(Stored data entries)

-----

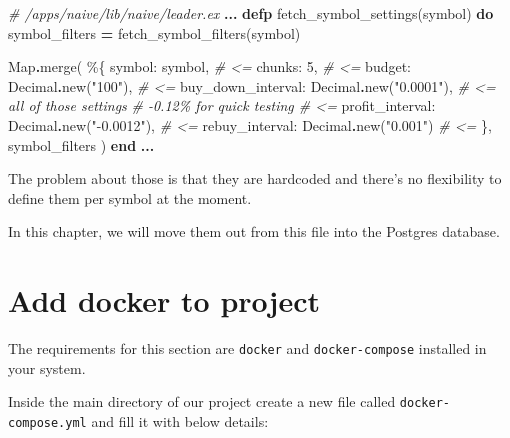 \documentclass[
]{book}
\newenvironment{Shaded}{\begin{snugshade}}{\end{snugshade}}
\newcommand{\CommentTok}[1]{\textcolor[rgb]{0.56,0.35,0.01}{\textit{#1}}}
\newcommand{\ConstantTok}[1]{\textcolor[rgb]{0.00,0.00,0.00}{#1}}
\newcommand{\DecValTok}[1]{\textcolor[rgb]{0.00,0.00,0.81}{#1}}
\newcommand{\KeywordTok}[1]{\textcolor[rgb]{0.13,0.29,0.53}{\textbf{#1}}}
\newcommand{\NormalTok}[1]{#1}
\newcommand{\OperatorTok}[1]{\textcolor[rgb]{0.81,0.36,0.00}{\textbf{#1}}}
\newcommand{\StringTok}[1]{\textcolor[rgb]{0.31,0.60,0.02}{#1}}
\newcommand{\VariableTok}[1]{\textcolor[rgb]{0.00,0.00,0.00}{#1}}
\begin{document}
\begin{Shaded}
\begin{Highlighting}[]
  \CommentTok{\# /apps/naive/lib/naive/leader.ex}
  \OperatorTok{...}
  \KeywordTok{defp}\NormalTok{ fetch\_symbol\_settings(symbol) }\KeywordTok{do}
\NormalTok{    symbol\_filters }\OperatorTok{=}\NormalTok{ fetch\_symbol\_filters(symbol)}

    \ConstantTok{Map}\OperatorTok{.}\NormalTok{merge(}
\NormalTok{      \%\{}
        \VariableTok{symbol:}\NormalTok{ symbol,                           }\CommentTok{\# \textless{}=}
        \VariableTok{chunks:} \DecValTok{5}\NormalTok{,                                }\CommentTok{\# \textless{}=}
        \VariableTok{budget:} \ConstantTok{Decimal}\OperatorTok{.}\NormalTok{new(}\StringTok{"100"}\NormalTok{),               }\CommentTok{\# \textless{}=}
        \VariableTok{buy\_down\_interval:} \ConstantTok{Decimal}\OperatorTok{.}\NormalTok{new(}\StringTok{"0.0001"}\NormalTok{), }\CommentTok{\# \textless{}= all of those settings}
        \CommentTok{\# {-}0.12\% for quick testing                \# \textless{}=}
        \VariableTok{profit\_interval:} \ConstantTok{Decimal}\OperatorTok{.}\NormalTok{new(}\StringTok{"{-}0.0012"}\NormalTok{),  }\CommentTok{\# \textless{}=}
        \VariableTok{rebuy\_interval:} \ConstantTok{Decimal}\OperatorTok{.}\NormalTok{new(}\StringTok{"0.001"}\NormalTok{)      }\CommentTok{\# \textless{}=}
\NormalTok{      \},}
\NormalTok{      symbol\_filters}
\NormalTok{    )}
  \KeywordTok{end}
  \OperatorTok{...}
\end{Highlighting}
\end{Shaded}

The problem about those is that they are hardcoded and there's no flexibility to define them per symbol at the moment.

In this chapter, we will move them out from this file into the Postgres database.

\hypertarget{add-docker-to-project}{%
\section{Add docker to project}\label{add-docker-to-project}}

The requirements for this section are \texttt{docker} and \texttt{docker-compose} installed in your system.

Inside the main directory of our project create a new file called \texttt{docker-compose.yml} and fill it with below details:
\end{document}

-----

* _REQUIREMENT_: Your copy should hold each line above exactly and no pictures at all.

* _OUTPUT FOR THIS EXERCISE_:
 \documentclass[
]{book}
\newenvironment{Shaded}{\begin{snugshade}}{\end{snugshade}}
\newcommand{\CommentTok}[1]{\textcolor[rgb]{0.56,0.35,0.01}{\textit{#1}}}
\newcommand{\ConstantTok}[1]{\textcolor[rgb]{0.00,0.00,0.00}{#1}}
\newcommand{\DecValTok}[1]{\textcolor[rgb]{0.00,0.00,0.81}{#1}}
\newcommand{\KeywordTok}[1]{\textcolor[rgb]{0.13,0.29,0.53}{\textbf{#1}}}
\newcommand{\NormalTok}[1]{#1}
\newcommand{\OperatorTok}[1]{\textcolor[rgb]{0.81,0.36,0.00}{\textbf{#1}}}
\newcommand{\StringTok}[1]{\textcolor[rgb]{0.31,0.60,0.02}{#1}}
\newcommand{\VariableTok}[1]{\textcolor[rgb]{0.00,0.00,0.00}{#1}}
\begin{document}
\begin{Shaded}
\begin{Highlighting}[]
  \CommentTok{\# /apps/naive/lib/naive/leader.ex}
  \OperatorTok{...}
  \KeywordTok{defp}\NormalTok{ fetch\_symbol\_settings(symbol) }\KeywordTok{do}
\NormalTok{    symbol\_filters }\OperatorTok{=}\NormalTok{ fetch\_symbol\_filters(symbol)}

    \ConstantTok{Map}\OperatorTok{.}\NormalTok{merge(}
\NormalTok{      \%\{}
        \VariableTok{symbol:}\NormalTok{ symbol,                           }\CommentTok{\# \textless{}=}
        \VariableTok{chunks:} \DecValTok{5}\NormalTok{,                                }\CommentTok{\# \textless{}=}
        \VariableTok{budget:} \ConstantTok{Decimal}\OperatorTok{.}\NormalTok{new(}\StringTok{"100"}\NormalTok{),               }\CommentTok{\# \textless{}=}
        \VariableTok{buy\_down\_interval:} \ConstantTok{Decimal}\OperatorTok{.}\NormalTok{new(}\StringTok{"0.0001"}\NormalTok{), }\CommentTok{\# \textless{}= all of those settings}
        \CommentTok{\# {-}0.12\% for quick testing                \# \textless{}=}
        \VariableTok{profit\_interval:} \ConstantTok{Decimal}\OperatorTok{.}\NormalTok{new(}\StringTok{"{-}0.0012"}\NormalTok{),  }\CommentTok{\# \textless{}=}
        \VariableTok{rebuy\_interval:} \ConstantTok{Decimal}\OperatorTok{.}\NormalTok{new(}\StringTok{"0.001"}\NormalTok{)      }\CommentTok{\# \textless{}=}
\NormalTok{      \},}
\NormalTok{      symbol\_filters}
\NormalTok{    )}
  \KeywordTok{end}
  \OperatorTok{...}
\end{Highlighting}
\end{Shaded}

The problem about those is that they are hardcoded and there's no flexibility to define them per symbol at the moment.

In this chapter, we will move them out from this file into the Postgres database.

\hypertarget{add-docker-to-project}{%
\section{Add docker to project}\label{add-docker-to-project}}

The requirements for this section are \texttt{docker} and \texttt{docker-compose} installed in your system.

Inside the main directory of our project create a new file called \texttt{docker-compose.yml} and fill it with below details:
\end{document}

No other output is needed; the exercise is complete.